I wouldn't run any remotely modern version of macOS with less than 4GB, and even that I feel is pushing it.
Linux you can get by with less depending how you configure things - But Linux is also only a kernel. My web server is a Linux machine that uses ~350MB of RAM while hosting my website. But it doesn't have a GUI or really much of anything running other than an SSH server, nginx, my own Rust program for dealing with file uploads and some minor things like an occasional cron-job to check if there's anything new on Apple's security blog and send me an email if there is.
Install a full KDE or Gnome system and you probably wouldn't want to go below 4GB with that either. A minimalistic i3/Sway or even XFCE based system could probably easily enough run on 1GB or 2GB with decent usability assuming an otherwise decently powerful machine.
I don't think it makes sense to talk about "bloat" as a generic or blanket term. One man's bloat is another's dream feature and vice versa. And browsers after all kinda do need to follow along with the W3C specs. How much memory is needed for a satisfactory experience also very much depends on the website you want to load. If you're just loading static HTML, the memory requirements are tiny. But watching 8K video on YT? I mean, a single, fully expanded frame for the frame buffer is 1GB by itself. And there's (depending on video) like 30 of those every second. Of course it's heavily compressed to take up less space, probably uses chroma subsampling, inter and intra frame compression and whatnot, but content is big.

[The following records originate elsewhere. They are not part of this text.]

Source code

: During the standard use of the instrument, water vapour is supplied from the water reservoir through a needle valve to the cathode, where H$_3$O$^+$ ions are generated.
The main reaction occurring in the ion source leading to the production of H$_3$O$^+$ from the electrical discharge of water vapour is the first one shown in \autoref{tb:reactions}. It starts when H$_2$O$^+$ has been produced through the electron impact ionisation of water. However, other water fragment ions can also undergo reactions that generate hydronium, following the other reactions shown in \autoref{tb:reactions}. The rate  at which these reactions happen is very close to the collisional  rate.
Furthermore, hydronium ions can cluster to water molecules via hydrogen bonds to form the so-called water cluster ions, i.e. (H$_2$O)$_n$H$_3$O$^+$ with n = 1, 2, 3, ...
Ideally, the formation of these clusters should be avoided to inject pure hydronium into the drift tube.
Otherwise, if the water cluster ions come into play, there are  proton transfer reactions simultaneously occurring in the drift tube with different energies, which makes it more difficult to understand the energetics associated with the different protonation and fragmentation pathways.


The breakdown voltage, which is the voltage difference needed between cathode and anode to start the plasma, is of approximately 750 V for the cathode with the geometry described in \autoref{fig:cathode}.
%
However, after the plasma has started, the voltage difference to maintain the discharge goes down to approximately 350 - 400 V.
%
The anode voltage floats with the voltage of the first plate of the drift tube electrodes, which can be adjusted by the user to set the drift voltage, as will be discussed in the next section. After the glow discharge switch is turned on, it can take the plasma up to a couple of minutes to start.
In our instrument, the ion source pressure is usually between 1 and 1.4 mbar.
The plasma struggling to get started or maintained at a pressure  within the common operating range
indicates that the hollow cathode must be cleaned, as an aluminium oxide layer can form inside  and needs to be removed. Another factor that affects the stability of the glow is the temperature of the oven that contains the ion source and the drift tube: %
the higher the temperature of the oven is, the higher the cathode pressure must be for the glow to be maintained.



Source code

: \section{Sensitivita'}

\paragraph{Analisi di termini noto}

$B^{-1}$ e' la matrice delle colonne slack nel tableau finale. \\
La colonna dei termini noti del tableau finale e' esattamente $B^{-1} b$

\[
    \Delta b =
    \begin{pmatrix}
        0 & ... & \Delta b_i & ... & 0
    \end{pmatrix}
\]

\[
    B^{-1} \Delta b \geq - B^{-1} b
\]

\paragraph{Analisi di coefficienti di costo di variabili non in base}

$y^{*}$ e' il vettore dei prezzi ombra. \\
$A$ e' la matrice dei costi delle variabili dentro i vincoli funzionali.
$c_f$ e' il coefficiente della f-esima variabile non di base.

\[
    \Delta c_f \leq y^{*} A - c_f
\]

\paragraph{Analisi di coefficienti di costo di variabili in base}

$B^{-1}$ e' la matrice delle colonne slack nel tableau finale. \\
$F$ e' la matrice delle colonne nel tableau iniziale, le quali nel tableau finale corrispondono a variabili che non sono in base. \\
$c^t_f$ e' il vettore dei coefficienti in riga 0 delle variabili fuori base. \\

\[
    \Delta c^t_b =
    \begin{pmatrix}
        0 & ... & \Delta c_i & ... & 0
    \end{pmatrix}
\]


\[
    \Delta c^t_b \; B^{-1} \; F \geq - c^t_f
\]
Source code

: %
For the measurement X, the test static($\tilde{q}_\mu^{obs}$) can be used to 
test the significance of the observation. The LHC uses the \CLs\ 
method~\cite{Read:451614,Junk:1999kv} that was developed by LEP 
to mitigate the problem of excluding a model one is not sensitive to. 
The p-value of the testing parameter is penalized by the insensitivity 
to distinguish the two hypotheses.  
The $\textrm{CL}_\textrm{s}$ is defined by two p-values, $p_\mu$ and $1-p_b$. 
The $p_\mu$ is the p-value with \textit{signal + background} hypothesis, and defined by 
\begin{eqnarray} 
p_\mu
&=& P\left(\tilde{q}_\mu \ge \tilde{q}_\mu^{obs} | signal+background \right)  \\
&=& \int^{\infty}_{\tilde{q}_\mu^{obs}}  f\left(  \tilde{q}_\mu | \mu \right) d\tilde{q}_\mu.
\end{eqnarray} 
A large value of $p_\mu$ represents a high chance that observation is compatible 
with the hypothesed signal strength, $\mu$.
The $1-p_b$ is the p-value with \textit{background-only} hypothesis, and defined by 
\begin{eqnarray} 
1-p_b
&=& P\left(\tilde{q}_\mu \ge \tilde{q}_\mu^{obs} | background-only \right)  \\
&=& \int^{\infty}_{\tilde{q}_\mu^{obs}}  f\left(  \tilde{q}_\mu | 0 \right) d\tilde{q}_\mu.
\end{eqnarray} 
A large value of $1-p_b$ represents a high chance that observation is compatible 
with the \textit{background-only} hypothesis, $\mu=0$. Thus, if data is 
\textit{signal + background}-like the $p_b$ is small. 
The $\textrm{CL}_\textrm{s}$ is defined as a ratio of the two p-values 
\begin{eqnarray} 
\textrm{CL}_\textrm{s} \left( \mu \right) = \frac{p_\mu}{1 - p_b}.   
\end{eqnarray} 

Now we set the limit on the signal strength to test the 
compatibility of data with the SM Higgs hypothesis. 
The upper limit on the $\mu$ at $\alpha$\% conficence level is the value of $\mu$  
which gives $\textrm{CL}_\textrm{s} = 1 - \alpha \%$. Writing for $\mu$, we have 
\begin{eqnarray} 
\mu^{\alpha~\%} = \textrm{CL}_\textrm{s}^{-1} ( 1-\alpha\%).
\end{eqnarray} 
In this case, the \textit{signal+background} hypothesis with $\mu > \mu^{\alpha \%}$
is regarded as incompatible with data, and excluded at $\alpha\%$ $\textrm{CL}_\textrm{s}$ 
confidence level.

And that's the last point; Things aren't what they were 15 years ago. Websites host experiences and web apps that they couldn't have back then, images are bigger and higher quality, video files are bigger and higher quality - Unfortunately a lot also has to do with tracking and advertisement. Then of course there's also the financial angle; Developers cost money. If you're a business and your website generally runs well enough that 99% of your users don't have a problem with it, would you rather pay your engineers to optimise it further or to develop new features to draw in more customers or other ways to generate more revenue? As we get more computing power the *need* to highly optimise things for a "good enough" experience becomes smaller and smaller. If you were developing video games in the 90's you *had* to highly optimise things or it wouldn't run at playable rates. If you develop websites today you can generally do so without thinking about performance concerns at all and still get something fairly usable. So sometimes you just have to ask yourself if the investment in either time or money is worth it. Developer time is a resource just like RAM is, and while it's the employer paying the bill rather than the end user, it's often *a lot* cheaper to buy more RAM than paying engineers.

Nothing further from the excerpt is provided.